In all areas of technology, users have extremely high expectations around quality.
Whether developing a game, a productivity app, or an internal enterprise tool, even the smallest bugs in a production release are simply not acceptable. Design bugs, content bugs, functional bugs – any such issues elicit poor reviews. (And brutal Twitter commentary.) “Known issues” simply do not fly with today’s users.
Application and network performance expectations are equally high. As such, one of the key drivers of mobile growth has been the snappy responsiveness of installed mobile applications. Animations should be smooth, views should load quickly, and content should be cached so users are not left waiting while they stare at a “loading” message. With expectations like these, testing all aspects of a mobile application is critical.
Testing begins by getting to know your user base. Mobile devices and applications are now used by almost all demographic groups: male and female, highly technical and Luddite, young and old, patient and impatient. Examining these user personas and thinking through how each group might approach an application is essential. Furthermore, we cannot just test the “happy path” for each persona. We must delve into edge cases and test through the wide variety of scenarios and less-than-optimal environments in which the app might be utilized.

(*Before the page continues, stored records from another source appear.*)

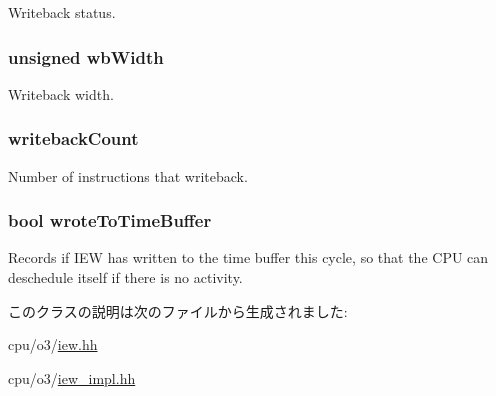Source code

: \label{classDefaultIEW_abc3a4c25708a2663da1d26bf7fc045a0}
Writeback status. \hypertarget{classDefaultIEW_a97c827109db73fbbd67c50a90eccf7ac}{
\subsubsection[{wbWidth}]{\setlength{\rightskip}{0pt plus 5cm}unsigned {\bf wbWidth}}}
\label{classDefaultIEW_a97c827109db73fbbd67c50a90eccf7ac}
Writeback width. \hypertarget{classDefaultIEW_a85f5041a2e3375a2dc81bc0ae534aa2e}{
\subsubsection[{writebackCount}]{ {\bf writebackCount}}}
\label{classDefaultIEW_a85f5041a2e3375a2dc81bc0ae534aa2e}
Number of instructions that writeback. \hypertarget{classDefaultIEW_a2c7e870d4babdac0dc91fc7ffabd0f3d}{
\subsubsection[{wroteToTimeBuffer}]{\setlength{\rightskip}{0pt plus 5cm}bool {\bf wroteToTimeBuffer}}}
\label{classDefaultIEW_a2c7e870d4babdac0dc91fc7ffabd0f3d}
Records if IEW has written to the time buffer this cycle, so that the CPU can deschedule itself if there is no activity. 

このクラスの説明は次のファイルから生成されました:\begin{DoxyCompactItemize}
\item 
cpu/o3/\hyperlink{iew_8hh}{iew.hh}\item 
cpu/o3/\hyperlink{iew__impl_8hh}{iew\_\-impl.hh}\end{DoxyCompactItemize}
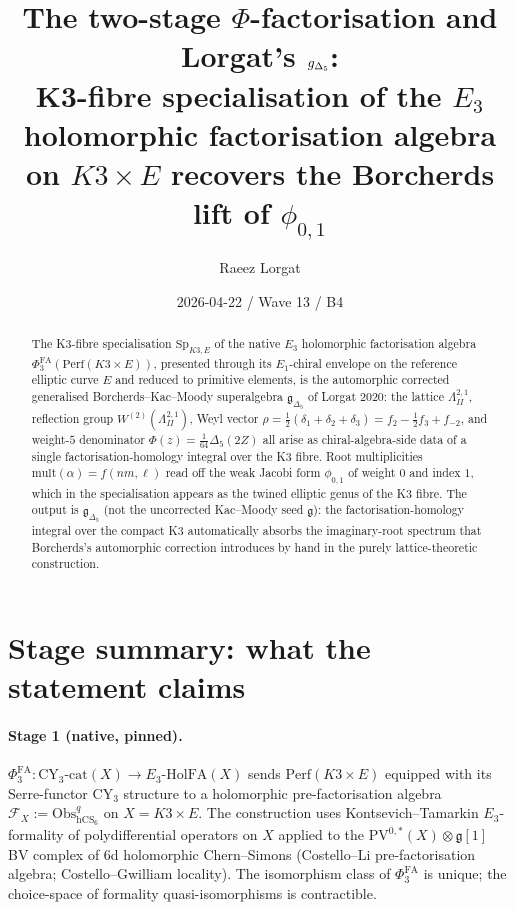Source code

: \documentclass[11pt]{amsart}
\title{The two-stage \texorpdfstring{$\Phi$}{Phi}-factorisation and Lorgat's
\texorpdfstring{$\gDelta$}{g-Delta5}:\\ K3-fibre specialisation of the
$E_3$ holomorphic factorisation algebra on $K3\times E$ recovers the
Borcherds lift of $\phi_{0,1}$}
\author{Raeez Lorgat}
\date{2026-04-22 / Wave 13 / B4}
\providecommand{\cF}{\mathcal{F}}
\providecommand{\Obs}{\mathrm{Obs}}
\providecommand{\hCS}{\mathrm{hCS}}
\providecommand{\Perf}{\mathrm{Perf}}
\providecommand{\fg}{\mathfrak{g}}
\providecommand{\frakg}{\mathfrak{g}}
\providecommand{\gDelta}{\mathfrak{g}_{\Delta_5}}
\providecommand{\Lat}{\Lambda}
\providecommand{\WII}{W^{(2)}(\Lat^{2,1}_{II})}
\providecommand{\PV}{\mathrm{PV}}
\providecommand{\HolFA}{\mathrm{HolFA}}
\providecommand{\Sp}{\mathrm{Sp}}
\providecommand{\mult}{\mathrm{mult}}
\theoremstyle{plain}
\theoremstyle{definition}
\theoremstyle{remark}
\begin{document}
\maketitle

\begin{abstract}
The K3-fibre specialisation $\Sp_{K3,E}$ of the native $E_3$ holomorphic
factorisation algebra $\Phi^{\mathrm{FA}}_3(\Perf(K3\times E))$, presented
through its $E_1$-chiral envelope on the reference elliptic curve $E$ and
reduced to primitive elements, is the automorphic corrected generalised
Borcherds--Kac--Moody superalgebra $\gDelta$ of Lorgat 2020: the lattice
$\Lat^{2,1}_{II}$, reflection group $\WII$, Weyl vector
$\rho=\tfrac12(\delta_1+\delta_2+\delta_3)=f_2-\tfrac12 f_3+f_{-2}$, and
weight-$5$ denominator $\Phi(z)=\tfrac{1}{64}\Delta_5(2Z)$ all arise as
chiral-algebra-side data of a single factorisation-homology integral over
the K3 fibre. Root multiplicities $\mult(\alpha)=f(nm,\ell)$ read off the
weak Jacobi form $\phi_{0,1}$ of weight $0$ and index $1$, which in the
specialisation appears as the twined elliptic genus of the K3 fibre. The
output is $\gDelta$ (not the uncorrected Kac--Moody seed $\fg$): the
factorisation-homology integral over the compact K3 automatically
absorbs the imaginary-root spectrum that Borcherds's automorphic
correction introduces by hand in the purely lattice-theoretic
construction.
\end{abstract}

\section{Stage summary: what the statement claims}

\paragraph{Stage 1 (native, pinned).} $\Phi^{\mathrm{FA}}_3: \mathrm{CY}_3\text{-cat}(X) \to E_3\text{-}\HolFA(X)$
sends $\Perf(K3\times E)$ equipped with its Serre-functor CY$_3$ structure
to a holomorphic pre-factorisation algebra $\cF_X:=\Obs^{q}_{\hCS_6}$ on
$X=K3\times E$. The construction uses Kontsevich--Tamarkin $E_3$-formality
of polydifferential operators on $X$ applied to the $\PV^{0,\ast}(X)\otimes\frakg[1]$
BV complex of $6$d holomorphic Chern--Simons (Costello--Li pre-factorisation
algebra; Costello--Gwilliam locality). The isomorphism class of
$\Phi^{\mathrm{FA}}_3$ is unique; the choice-space of formality
quasi-isomorphisms is contractible.
\end{document}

Finally, testing should be completed across a variety of the most common operating systems, devices, view sizes, and screen resolutions. In the world of the omnichannel user, where the number of combinations quickly becomes unmanageable, testing platforms are essential. Some platforms offer virtual testing on simulators, while others offer remote testing on actual devices. In both cases, much of the testing can be automated. Leveraging this type of automated testing is the key to eliminating issues across such a wide variety of device and operating system options, and selecting the right platform to drive it is a vital decision.